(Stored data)
####################

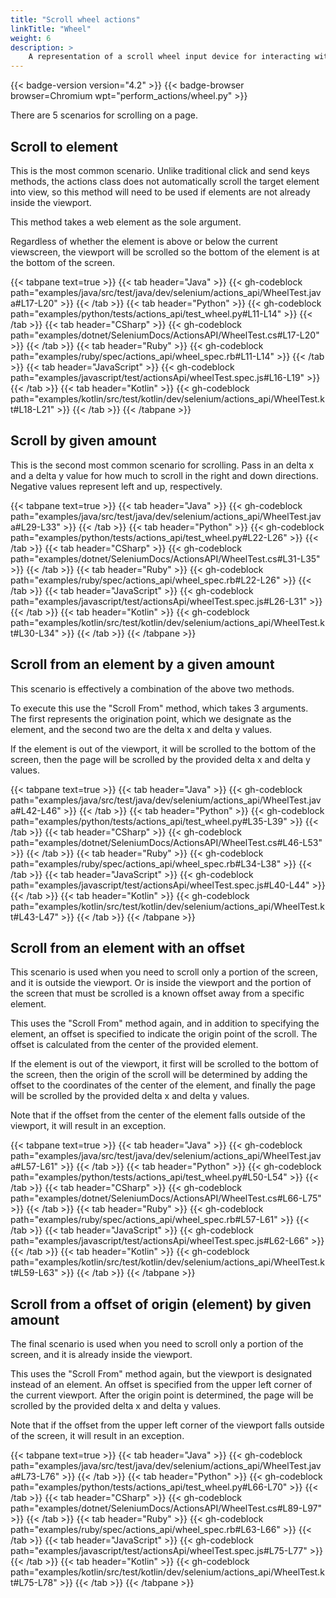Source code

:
 ```yaml
---
title: "Scroll wheel actions"
linkTitle: "Wheel"
weight: 6
description: >
    A representation of a scroll wheel input device for interacting with a web page.
---
```


{{< badge-version version="4.2" >}}
{{< badge-browser browser=Chromium wpt="perform_actions/wheel.py" >}}

There are 5 scenarios for scrolling on a page.

## Scroll to element

This is the most common scenario. Unlike traditional click and send keys methods,
the actions class does not automatically scroll the target element into view,
so this method will need to be used if elements are not already inside the viewport.

This method takes a web element as the sole argument.

Regardless of whether the element is above or below the current viewscreen,
the viewport will be scrolled so the bottom of the element is at the bottom of the screen.

{{< tabpane text=true >}}
{{< tab header="Java" >}}
{{< gh-codeblock path="examples/java/src/test/java/dev/selenium/actions_api/WheelTest.java#L17-L20" >}}
{{< /tab >}}
{{< tab header="Python" >}}
{{< gh-codeblock path="examples/python/tests/actions_api/test_wheel.py#L11-L14" >}}
{{< /tab >}}
{{< tab header="CSharp" >}}
{{< gh-codeblock path="examples/dotnet/SeleniumDocs/ActionsAPI/WheelTest.cs#L17-L20" >}}
{{< /tab >}}
{{< tab header="Ruby" >}}
{{< gh-codeblock path="examples/ruby/spec/actions_api/wheel_spec.rb#L11-L14" >}}
{{< /tab >}}
{{< tab header="JavaScript" >}}
{{< gh-codeblock path="examples/javascript/test/actionsApi/wheelTest.spec.js#L16-L19" >}}
{{< /tab >}}
{{< tab header="Kotlin" >}}
{{< gh-codeblock path="examples/kotlin/src/test/kotlin/dev/selenium/actions_api/WheelTest.kt#L18-L21" >}}
{{< /tab >}}
{{< /tabpane >}}

## Scroll by given amount

This is the second most common scenario for scrolling. Pass in an delta x and a delta y value for how much to scroll
in the right and down directions. Negative values represent left and up, respectively.

{{< tabpane text=true >}}
{{< tab header="Java" >}}
{{< gh-codeblock path="examples/java/src/test/java/dev/selenium/actions_api/WheelTest.java#L29-L33" >}}
{{< /tab >}}
{{< tab header="Python" >}}
{{< gh-codeblock path="examples/python/tests/actions_api/test_wheel.py#L22-L26" >}}
{{< /tab >}}
{{< tab header="CSharp" >}}
{{< gh-codeblock path="examples/dotnet/SeleniumDocs/ActionsAPI/WheelTest.cs#L31-L35" >}}
{{< /tab >}}
{{< tab header="Ruby" >}}
{{< gh-codeblock path="examples/ruby/spec/actions_api/wheel_spec.rb#L22-L26" >}}
{{< /tab >}}
{{< tab header="JavaScript" >}}
{{< gh-codeblock path="examples/javascript/test/actionsApi/wheelTest.spec.js#L26-L31" >}}
{{< /tab >}}
{{< tab header="Kotlin" >}}
{{< gh-codeblock path="examples/kotlin/src/test/kotlin/dev/selenium/actions_api/WheelTest.kt#L30-L34" >}}
{{< /tab >}}
{{< /tabpane >}}

## Scroll from an element by a given amount

This scenario is effectively a combination of the above two methods.

To execute this use the "Scroll From" method, which takes 3 arguments.
The first represents the origination point, which we designate as the element,
and the second two are the delta x and delta y values.

If the element is out of the viewport,
it will be scrolled to the bottom of the screen, then the page will be scrolled by the provided
delta x and delta y values.

{{< tabpane text=true >}}
{{< tab header="Java" >}}
{{< gh-codeblock path="examples/java/src/test/java/dev/selenium/actions_api/WheelTest.java#L42-L46" >}}
{{< /tab >}}
{{< tab header="Python" >}}
{{< gh-codeblock path="examples/python/tests/actions_api/test_wheel.py#L35-L39" >}}
{{< /tab >}}
{{< tab header="CSharp" >}}
{{< gh-codeblock path="examples/dotnet/SeleniumDocs/ActionsAPI/WheelTest.cs#L46-L53" >}}
{{< /tab >}}
{{< tab header="Ruby" >}}
{{< gh-codeblock path="examples/ruby/spec/actions_api/wheel_spec.rb#L34-L38" >}}
{{< /tab >}}
{{< tab header="JavaScript" >}}
{{< gh-codeblock path="examples/javascript/test/actionsApi/wheelTest.spec.js#L40-L44" >}}
{{< /tab >}}
{{< tab header="Kotlin" >}}
{{< gh-codeblock path="examples/kotlin/src/test/kotlin/dev/selenium/actions_api/WheelTest.kt#L43-L47" >}}
{{< /tab >}}
{{< /tabpane >}}

## Scroll from an element with an offset

This scenario is used when you need to scroll only a portion of the screen, and it is outside the viewport.
Or is inside the viewport and the portion of the screen that must be scrolled
is a known offset away from a specific element.

This uses the "Scroll From" method again, and in addition to specifying the element,
an offset is specified to indicate the origin point of the scroll. The offset is
calculated from the center of the provided element.

If the element is out of the viewport,
it first will be scrolled to the bottom of the screen, then the origin of the scroll will be determined
by adding the offset to the coordinates of the center of the element, and finally
the page will be scrolled by the provided delta x and delta y values.

Note that if the offset from the center of the element falls outside of the viewport,
it will result in an exception.

{{< tabpane text=true >}}
{{< tab header="Java" >}}
{{< gh-codeblock path="examples/java/src/test/java/dev/selenium/actions_api/WheelTest.java#L57-L61" >}}
{{< /tab >}}
{{< tab header="Python" >}}
{{< gh-codeblock path="examples/python/tests/actions_api/test_wheel.py#L50-L54" >}}
{{< /tab >}}
{{< tab header="CSharp" >}}
{{< gh-codeblock path="examples/dotnet/SeleniumDocs/ActionsAPI/WheelTest.cs#L66-L75" >}}
{{< /tab >}}
{{< tab header="Ruby" >}}
{{< gh-codeblock path="examples/ruby/spec/actions_api/wheel_spec.rb#L57-L61" >}}
{{< /tab >}}
{{< tab header="JavaScript" >}}
{{< gh-codeblock path="examples/javascript/test/actionsApi/wheelTest.spec.js#L62-L66" >}}
{{< /tab >}}
{{< tab header="Kotlin" >}}
{{< gh-codeblock path="examples/kotlin/src/test/kotlin/dev/selenium/actions_api/WheelTest.kt#L59-L63" >}}
{{< /tab >}}
{{< /tabpane >}}

## Scroll from a offset of origin (element) by given amount

The final scenario is used when you need to scroll only a portion of the screen,
and it is already inside the viewport.

This uses the "Scroll From" method again, but the viewport is designated instead
of an element. An offset is specified from the upper left corner of the
current viewport. After the origin point is determined,
the page will be scrolled by the provided delta x and delta y values.

Note that if the offset from the upper left corner of the viewport falls outside of the screen,
it will result in an exception.

{{< tabpane text=true >}}
{{< tab header="Java" >}}
{{< gh-codeblock path="examples/java/src/test/java/dev/selenium/actions_api/WheelTest.java#L73-L76" >}}
{{< /tab >}}
{{< tab header="Python" >}}
{{< gh-codeblock path="examples/python/tests/actions_api/test_wheel.py#L66-L70" >}}
{{< /tab >}}
{{< tab header="CSharp" >}}
{{< gh-codeblock path="examples/dotnet/SeleniumDocs/ActionsAPI/WheelTest.cs#L89-L97" >}}
{{< /tab >}}
{{< tab header="Ruby" >}}
{{< gh-codeblock path="examples/ruby/spec/actions_api/wheel_spec.rb#L63-L66" >}}
{{< /tab >}}
{{< tab header="JavaScript" >}}
{{< gh-codeblock path="examples/javascript/test/actionsApi/wheelTest.spec.js#L75-L77" >}}
{{< /tab >}}
{{< tab header="Kotlin" >}}
{{< gh-codeblock path="examples/kotlin/src/test/kotlin/dev/selenium/actions_api/WheelTest.kt#L75-L78" >}}
{{< /tab >}}
{{< /tabpane >}}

####################

EXERCISE REQUIREMENTS
Scan the data above; copy every line where "corner" appears.

RESPONSE
of an element. An offset is specified from the upper left corner of the
Note that if the offset from the upper left corner of the viewport falls outside of the screen,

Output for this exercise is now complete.